* Problem to solve *
Give an exact copy of the lines from the beginning of the listing below to the "##### 6. 详细解释" line, inclusive.

* Given information *

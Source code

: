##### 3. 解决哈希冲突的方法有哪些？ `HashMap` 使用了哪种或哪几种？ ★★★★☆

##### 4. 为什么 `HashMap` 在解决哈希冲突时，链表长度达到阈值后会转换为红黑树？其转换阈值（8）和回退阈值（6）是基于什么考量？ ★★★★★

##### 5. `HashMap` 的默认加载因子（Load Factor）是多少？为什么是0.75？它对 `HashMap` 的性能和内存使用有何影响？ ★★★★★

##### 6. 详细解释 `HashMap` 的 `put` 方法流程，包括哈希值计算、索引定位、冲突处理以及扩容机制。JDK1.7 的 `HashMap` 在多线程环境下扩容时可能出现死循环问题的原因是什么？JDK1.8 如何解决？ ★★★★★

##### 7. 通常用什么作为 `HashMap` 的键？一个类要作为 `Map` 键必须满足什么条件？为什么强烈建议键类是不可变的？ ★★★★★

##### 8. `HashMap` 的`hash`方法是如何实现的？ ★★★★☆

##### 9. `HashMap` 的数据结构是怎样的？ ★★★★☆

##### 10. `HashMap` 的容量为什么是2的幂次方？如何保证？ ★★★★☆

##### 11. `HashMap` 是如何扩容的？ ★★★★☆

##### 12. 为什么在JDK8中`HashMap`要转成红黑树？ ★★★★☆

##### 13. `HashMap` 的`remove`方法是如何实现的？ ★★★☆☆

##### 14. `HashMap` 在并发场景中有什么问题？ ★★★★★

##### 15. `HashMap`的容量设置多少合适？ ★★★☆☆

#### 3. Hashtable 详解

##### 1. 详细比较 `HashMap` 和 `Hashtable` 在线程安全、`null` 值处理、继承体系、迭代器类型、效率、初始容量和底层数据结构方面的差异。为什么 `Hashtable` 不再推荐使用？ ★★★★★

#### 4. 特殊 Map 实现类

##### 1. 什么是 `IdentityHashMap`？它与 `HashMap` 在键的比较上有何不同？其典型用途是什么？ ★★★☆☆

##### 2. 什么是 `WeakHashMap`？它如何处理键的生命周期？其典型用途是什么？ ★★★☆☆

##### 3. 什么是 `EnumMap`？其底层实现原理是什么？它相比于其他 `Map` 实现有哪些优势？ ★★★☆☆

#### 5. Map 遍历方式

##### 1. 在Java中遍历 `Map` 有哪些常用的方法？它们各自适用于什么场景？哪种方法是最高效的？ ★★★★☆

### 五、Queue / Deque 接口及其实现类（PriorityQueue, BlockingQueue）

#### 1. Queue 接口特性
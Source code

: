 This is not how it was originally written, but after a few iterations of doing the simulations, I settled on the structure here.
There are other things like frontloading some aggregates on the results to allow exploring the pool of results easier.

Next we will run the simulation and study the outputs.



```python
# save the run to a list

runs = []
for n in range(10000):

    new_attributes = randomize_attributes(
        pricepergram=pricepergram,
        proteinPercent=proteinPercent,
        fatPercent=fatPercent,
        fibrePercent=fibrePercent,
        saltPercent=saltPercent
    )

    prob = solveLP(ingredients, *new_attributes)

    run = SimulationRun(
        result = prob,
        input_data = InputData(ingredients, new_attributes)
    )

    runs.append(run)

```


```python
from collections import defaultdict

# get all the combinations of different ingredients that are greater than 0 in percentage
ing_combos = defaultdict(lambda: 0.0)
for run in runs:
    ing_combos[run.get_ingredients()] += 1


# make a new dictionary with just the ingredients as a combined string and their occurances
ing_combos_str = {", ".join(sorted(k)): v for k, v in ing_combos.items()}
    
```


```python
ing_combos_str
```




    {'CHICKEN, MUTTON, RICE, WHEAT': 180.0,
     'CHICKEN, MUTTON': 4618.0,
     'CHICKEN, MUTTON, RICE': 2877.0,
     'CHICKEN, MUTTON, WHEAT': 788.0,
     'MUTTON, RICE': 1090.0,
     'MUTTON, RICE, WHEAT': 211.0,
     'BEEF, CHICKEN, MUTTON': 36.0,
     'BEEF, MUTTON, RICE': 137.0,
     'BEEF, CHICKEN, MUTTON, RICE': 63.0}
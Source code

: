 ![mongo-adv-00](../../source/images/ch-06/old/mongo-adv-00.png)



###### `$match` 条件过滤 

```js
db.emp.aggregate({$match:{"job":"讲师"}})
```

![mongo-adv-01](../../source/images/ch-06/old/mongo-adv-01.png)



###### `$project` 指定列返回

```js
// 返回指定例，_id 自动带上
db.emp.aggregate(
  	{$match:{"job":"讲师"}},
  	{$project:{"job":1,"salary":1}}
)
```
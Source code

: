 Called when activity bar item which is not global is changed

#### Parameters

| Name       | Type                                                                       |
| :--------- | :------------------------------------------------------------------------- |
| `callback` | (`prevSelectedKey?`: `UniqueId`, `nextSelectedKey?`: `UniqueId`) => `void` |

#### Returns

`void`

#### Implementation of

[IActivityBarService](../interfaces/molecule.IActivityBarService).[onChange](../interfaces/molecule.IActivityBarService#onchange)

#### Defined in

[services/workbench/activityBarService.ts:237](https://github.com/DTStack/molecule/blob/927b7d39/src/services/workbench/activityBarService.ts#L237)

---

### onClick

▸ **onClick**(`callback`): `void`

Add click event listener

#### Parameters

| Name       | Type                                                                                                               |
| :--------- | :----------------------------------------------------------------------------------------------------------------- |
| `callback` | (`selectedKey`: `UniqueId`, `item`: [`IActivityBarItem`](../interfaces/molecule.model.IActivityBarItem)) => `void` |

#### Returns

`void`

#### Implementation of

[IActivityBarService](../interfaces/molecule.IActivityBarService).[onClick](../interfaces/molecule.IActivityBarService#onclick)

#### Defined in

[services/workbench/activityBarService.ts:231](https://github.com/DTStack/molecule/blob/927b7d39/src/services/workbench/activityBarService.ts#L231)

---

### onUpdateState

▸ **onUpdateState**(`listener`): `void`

* Task response *
Source code

:##### 3. 解决哈希冲突的方法有哪些？ `HashMap` 使用了哪种或哪几种？ ★★★★☆

##### 4. 为什么 `HashMap` 在解决哈希冲突时，链表长度达到阈值后会转换为红黑树？其转换阈值（8）和回退阈值（6）是基于什么考量？ ★★★★★

##### 5. `HashMap` 的默认加载因子（Load Factor）是多少？为什么是0.75？它对 `HashMap` 的性能和内存使用有何影响？ ★★★★★

##### 6. 详细解释 `HashMap` 的 `put` 方法流程，包括哈希值计算、索引定位、冲突处理以及扩容机制。JDK1.7 的 `HashMap` 在多线程环境下扩容时可能出现死循环问题的原因是什么？JDK1.8 如何解决？ ★★★★★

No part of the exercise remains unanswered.